Source texts of formatted documents:

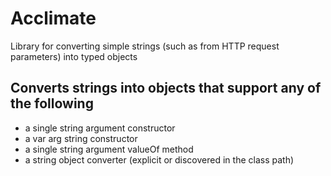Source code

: # Acclimate
Library for converting simple strings (such as from HTTP request parameters) into typed objects

## Converts strings into objects that support any of the following
* a single string argument constructor
* a var arg string constructor
* a single string argument valueOf method
* a string object converter (explicit or discovered in the class path)
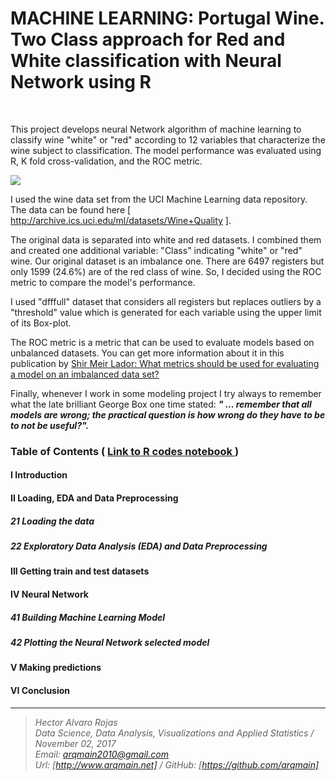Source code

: # MACHINE LEARNING: Portugal Wine. Two Class approach for Red and White classification with Neural Network using R

<br>

This project develops neural Network algorithm of machine learning to classify wine "white" or "red" according to 12 variables that characterize the wine subject to classification. The model performance was evaluated using R, K fold cross-validation, and the ROC metric.


![](http://arqmain.net/iris/nnet-RedWhite-plot.png)



I used the wine data set from the UCI Machine Learning data repository. The data can be found here [ http://archive.ics.uci.edu/ml/datasets/Wine+Quality ]. 

The original data is separated into white and red datasets. I combined them and created one additional variable: "Class" indicating "white" or "red" wine. Our original dataset is an imbalance one. There are 6497 registers but only 1599 (24.6%) are of the red class of wine. So, I decided using the ROC metric to compare the model's performance.

I used "dfffull" dataset that considers all registers but replaces outliers by a "threshold" value which is generated for each variable using the upper limit of its Box-plot.

The ROC metric is a metric that can be used to evaluate models based on unbalanced datasets. You can get more information about it in this publication by [ Shir Meir Lador: What metrics should be used for evaluating a model on an imbalanced data set? ](https://medium.com/towards-data-science/what-metrics-should-we-use-on-imbalanced-data-set-precision-recall-roc-e2e79252aeba)

Finally, whenever I work in some modeling project I try always to remember what the late brilliant George Box one time stated: <i><b>" ... remember that all models are wrong; the practical question is how wrong do they have to be to not be useful?".</b></i>
<br>
### Table of Contents   (  [  Link to R codes notebook ]( http://nbviewer.jupyter.org/github/arqmain/Machine_Learning/blob/master/R_MLearning/MLearning_Classification_PWine_RedWhite_NNetwork_R_KFold/Project7_Portugal_WINE_TwoClass_RedWhite_NNetwork.ipynb))

#### I Introduction

#### II Loading, EDA and Data Preprocessing

##### 21 Loading the data

##### 22 Exploratory Data Analysis (EDA) and Data Preprocessing

#### III Getting train and test datasets

#### IV Neural Network

##### 41 Building Machine Learning Model

##### 42 Plotting the Neural Network selected model

#### V Making predictions

#### VI Conclusion


<hr>

><i>Hector Alvaro Rojas<br>
>Data Science, Data Analysis, Visualizations and Applied Statistics / November 02, 2017<br>
>Email: <arqmain2010@gmail.com> <br>
>Url: [http://www.arqmain.net]   /   GitHub: [https://github.com/arqmain]</i>

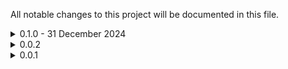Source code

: All notable changes to this project will be documented in this file.

<details><summary>0.1.0 - 31 December 2024</summary>

### Added
- New `resolution` INT input: The maximum pixel size of the masks for evaluation. 0 to disable. The computation time increases with mask resolution. Note that the size of the returned mask(s) will be the same as your input mask(s).
- Improved performance by removing need for tensor conversion step

### Fixed
- Sort method `topmost` returning masks in the opposite order than intended

</details>

<details><summary>0.0.2</summary>

### Changed
- Submit to Comfy Registry

</details>

<details><summary>0.0.1</summary>

### Added
- Initial release

</details>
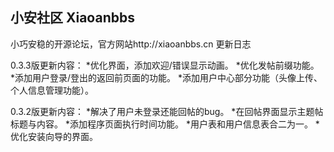 ## 小安社区 Xiaoanbbs
小巧安稳的开源论坛，官方网站http://xiaoanbbs.cn
更新日志

0.3.3版更新内容：
*优化界面，添加欢迎/错误显示动画。
*优化发帖前缀功能。
*添加用户登录/登出的返回前页面的功能。
*添加用户中心部分功能（头像上传、个人信息管理功能）。

0.3.2版更新内容：
*解决了用户未登录还能回帖的bug。
*在回帖界面显示主题帖标题与内容。
*添加程序页面执行时间功能。
*用户表和用户信息表合二为一。
*优化安装向导的界面。
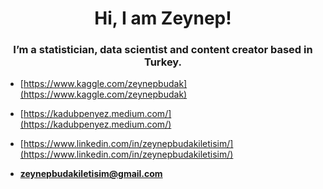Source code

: <h1 align="center">Hi, I am Zeynep! </h1>
<h3 align="center">I’m a statistician, data scientist and content creator based in Turkey. </h3>

- [https://www.kaggle.com/zeynepbudak](https://www.kaggle.com/zeynepbudak)

- [https://kadubpenyez.medium.com/](https://kadubpenyez.medium.com/) 

- [https://www.linkedin.com/in/zeynepbudakiletisim/](https://www.linkedin.com/in/zeynepbudakiletisim/)

- **zeynepbudakiletisim@gmail.com**
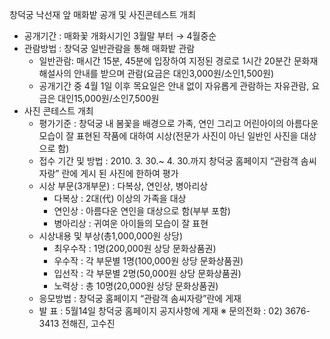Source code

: 창덕궁 낙선재 앞 매화밭 공개 및 사진콘테스트 개최
- 공개기간 : 매화꽃 개화시기인 3월말 부터 → 4월중순
- 관람방법 : 창덕궁 일반관람을 통해 매화밭 관람
  - 일반관람: 매시간 15분, 45분에 입장하여 지정된 경로로 1시간 20분간 문화재 해설사의 안내를 받으며 관람(요금은 대인3,000원/소인1,500원)
  - 공개기간 중 4월 1일 이후 목요일은 안내 없이 자유롭게 관람하는 자유관람, 요금은 대인15,000원/소인7,500원
- 사진 콘테스트 개최
  - 평가기준 : 창덕궁 내 봄꽃을 배경으로 가족, 연인 그리고 어린아이의 아름다운 모습이 잘 표현된 작품에 대하여 시상(전문가 사진이 아닌 일반인 사진을 대상으로 함)
  - 접수 기간 및 방법 : 2010. 3. 30.~ 4. 30.까지 창덕궁 홈페이지 “관람객 솜씨자랑” 란에 게시 된 사진에 한하여 평가
  - 시상 부문(3개부문) : 다복상, 연인상, 병아리상
    - 다복상 : 2대(代) 이상의 가족을 대상
    - 연인상 : 아름다운 연인을 대상으로 함(부부 포함)
    - 병아리상 : 귀여운 아이들의 모습이 잘 표현
  - 시상내용 및 부상(총1,000,000원 상당)
    - 최우수작 : 1명(200,000원 상당 문화상품권)
    - 우수작 : 각 부문별 1명(100,000원 상당 문화상품권)
    - 입선작 : 각 부문별 2명(50,000원 상당 문화상품권)
    - 노력상 : 총 10명(20,000원 상당 문화상품권)
  - 응모방법 : 창덕궁 홈페이지 “관람객 솜씨자랑”란에 게재
  - 발 표 : 5월14일 창덕궁 홈페이지 공지사항에 게재
※ 문의전화 : 02) 3676-3413 전해진, 고수진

* [TASK TO COMPLETE] Starting at the line above that has "#### III Getting train and test datasets" and ending at the line that has "in this file.", copy each line exactly, leaving the pictures out and adding nothing.

* [RESULT OF THE TASK]
#### III Getting train and test datasets

#### IV Neural Network

##### 41 Building Machine Learning Model

##### 42 Plotting the Neural Network selected model

#### V Making predictions

#### VI Conclusion


<hr>

><i>Hector Alvaro Rojas<br>
>Data Science, Data Analysis, Visualizations and Applied Statistics / November 02, 2017<br>
>Email: <arqmain2010@gmail.com> <br>
>Url: [http://www.arqmain.net]   /   GitHub: [https://github.com/arqmain]</i>

Source code

: All notable changes to this project will be documented in this file.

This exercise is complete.